Fig 1. Cytotoxicity of mycolactone on PNS and CNS cell subsets.

(A-B) Cytotoxicity of mycolactone (ML) on dorsal root ganglion (DRG) neurons, identified by β-III tubulin staining. (A) Proportion of TUNEL⁺ DRG neurons, relative to the total number of DRG neurons, after 24 h of exposure to increasing doses of ML. Red lines indicate mean percentages. Data are from two independent experiments, with at least 10 acquisition fields per dose, and 200 cells per dose. Statistics: Mann whitney, * p<0.05, ** p<0.01, *** p<0.001. (B) Viability of DRG neurons after 24 or 48 h of exposure to ML expressed as percentages relative to vehicle-treated controls. Data are from two independent experiments, with at least 10 acquisition fields per dose, and 200 cells per dose (C-F) Cell viability, as assessed by MTT reduction, of primary mouse Schwann cells incubated with ML or vehicle for 48 h (C), primary cortical astrocytes for 72 h (D), cortical neurons for 72 h (E) and microglia for 48 h (F). IC₅₀ indicates the concentration of ML leading to 50% cell death, compared to vehicle-treated controls. Data are mean percentages ± SD of triplicates, and are representative of three independent experiments.

Fig 2. Anti-inflammatory effects of mycolactone on primary DRG and Schwann cells.

Production of CCL-2 (A), IL-6 (B) and TNF-α (C) by mouse dorsal root ganglion (DRG) cells exposed to subtoxic doses of mycolactone (ML) or equivalent volume of vehicle (DMSO) for 30 min prior to 16 h of stimulation with 1 μg/ml LPS. Controls (NA) are vehicle-treated, non-activated cells. (D) IL-6 production by Schwann cells (SCs) exposed to ML or vehicle (DMSO) for 30 min prior to stimulation with 1 μg/m LPS + 20 ng/ml IFN-γ or not (NA). (E) Flow cytometry analysis of TLR4 surface expression by SCs exposed to increasing doses of ML for 16 h. Data are mean values of OD or MFI ± SEM of triplicates, and are representative of two independent experiments.

Fig 3. Mycolactone suppresses the production of pro-inflammatory mediators by activated microglia.

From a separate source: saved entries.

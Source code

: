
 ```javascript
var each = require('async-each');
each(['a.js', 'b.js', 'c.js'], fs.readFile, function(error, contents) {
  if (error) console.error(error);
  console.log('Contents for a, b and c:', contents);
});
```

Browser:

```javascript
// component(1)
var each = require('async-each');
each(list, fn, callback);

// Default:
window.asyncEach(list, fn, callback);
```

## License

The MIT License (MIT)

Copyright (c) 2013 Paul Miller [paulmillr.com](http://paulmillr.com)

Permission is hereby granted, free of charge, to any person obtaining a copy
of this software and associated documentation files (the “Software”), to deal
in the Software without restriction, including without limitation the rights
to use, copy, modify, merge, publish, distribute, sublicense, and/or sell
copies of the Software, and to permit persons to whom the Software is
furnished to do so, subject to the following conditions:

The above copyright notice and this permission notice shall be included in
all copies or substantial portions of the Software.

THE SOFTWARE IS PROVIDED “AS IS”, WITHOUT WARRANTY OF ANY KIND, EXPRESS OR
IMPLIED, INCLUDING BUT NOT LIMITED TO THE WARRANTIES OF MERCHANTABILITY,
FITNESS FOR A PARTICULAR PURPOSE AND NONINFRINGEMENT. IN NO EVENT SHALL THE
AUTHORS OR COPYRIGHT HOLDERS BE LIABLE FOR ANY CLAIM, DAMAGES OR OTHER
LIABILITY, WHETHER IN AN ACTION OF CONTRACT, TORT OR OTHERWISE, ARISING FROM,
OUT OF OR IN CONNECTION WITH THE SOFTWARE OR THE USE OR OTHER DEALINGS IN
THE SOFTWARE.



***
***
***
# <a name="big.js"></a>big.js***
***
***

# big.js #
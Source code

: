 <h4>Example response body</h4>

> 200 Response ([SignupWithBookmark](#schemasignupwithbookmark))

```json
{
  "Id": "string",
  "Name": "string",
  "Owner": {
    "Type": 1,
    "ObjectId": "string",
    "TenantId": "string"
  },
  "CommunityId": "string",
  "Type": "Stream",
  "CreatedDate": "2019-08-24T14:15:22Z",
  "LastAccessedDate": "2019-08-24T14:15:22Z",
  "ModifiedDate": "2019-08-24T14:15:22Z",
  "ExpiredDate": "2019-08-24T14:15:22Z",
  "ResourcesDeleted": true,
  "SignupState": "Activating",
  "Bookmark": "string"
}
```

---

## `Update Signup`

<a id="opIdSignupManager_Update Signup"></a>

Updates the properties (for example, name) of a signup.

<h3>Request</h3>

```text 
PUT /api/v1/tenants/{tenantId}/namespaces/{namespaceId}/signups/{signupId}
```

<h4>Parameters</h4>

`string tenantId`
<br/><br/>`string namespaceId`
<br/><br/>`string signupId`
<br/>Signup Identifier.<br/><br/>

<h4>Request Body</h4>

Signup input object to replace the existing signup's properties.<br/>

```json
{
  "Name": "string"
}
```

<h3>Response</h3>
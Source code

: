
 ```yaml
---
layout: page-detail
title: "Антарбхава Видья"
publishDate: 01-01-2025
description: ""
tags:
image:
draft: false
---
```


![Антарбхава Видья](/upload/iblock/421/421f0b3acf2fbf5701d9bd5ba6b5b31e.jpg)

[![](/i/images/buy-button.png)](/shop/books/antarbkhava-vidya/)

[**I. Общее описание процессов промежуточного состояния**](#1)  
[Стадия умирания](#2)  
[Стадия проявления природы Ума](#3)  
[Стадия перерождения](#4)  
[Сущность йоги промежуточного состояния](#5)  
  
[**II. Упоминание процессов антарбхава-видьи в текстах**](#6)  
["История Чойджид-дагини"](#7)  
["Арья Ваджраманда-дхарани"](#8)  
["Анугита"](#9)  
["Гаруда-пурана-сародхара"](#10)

IL-6 (A) and TNF-α (B) production by primary mouse cortical microglia exposed to mycolactone (ML) or vehicle for 16 h, prior to a 8 h activation with 100 ng/ml LPS. (C) Flow cytometry analysis of intracellular NOS-2 in primary cortical microglia pre-treated with ML for 30 min, prior to 16 h activation with 100 ng/ml LPS + 20 ng/ml IFN-γ, in presence of ML. (D) Flow cytometry analysis of surface expression of TLR4 (black) and IFN-γ receptor (CD119, gray) in microglia exposed to ML for 16 h. Data are means IL-6 or TNF-α levels ± SEM (A-B), mean fluorescence intensity ± SEM (C) and mean percentage of suppression compared to vehicle (D) of duplicates, and are representative of two independent experiments.

Fig 4. Intrathecal injection of mycolactone triggers a decrease of pro-inflammatory cytokines in spinal cord of Sham rats.

(A) Experimental procedure: chronic constriction injury (CCI) was induced in rats by partial ligation of the sciatic nerve. At day 2 (D2) post-operation, rats were treated daily by intrathecal injections of mycolactone (ML) or vehicle (Veh) during 3 days and were sacrificed at D5. Sham-operated rats were submitted to the same procedure without CCI. Ipsilateral DRGs from lumbar regions 4 to 6 (L4-L6) and ipsilateral dorsal horn of the spinal cord were collected. (B-G) Expression levels of the pro-inflammatory mediators Il-1β, TIMP-1, IL-6, IFN-γ and IL-2 in the spinal cord (SpC) or in the dorsal root ganglion (DRG), 5 days post CCI or Sham treatment, in Vehicle or ML injected rats. Mean fold changes ± SEM compared to sham treated rats injected with vehicle (n = 6–9). Statistics: Mann whitney, * p<0.05, ** p<0.01, *** p<0.001. (H) Colocalization of Dapi and TUNEL stainings in the ipsilateral region of spinal cord slices from rats injected with DMSO vehicle (left) or ML (middle) daily during three days via intrathecal route. TUNEL positive controls are spinal cord slices from rats injected with vehicle, treated with DNase before staining. Scale bar = 50μm.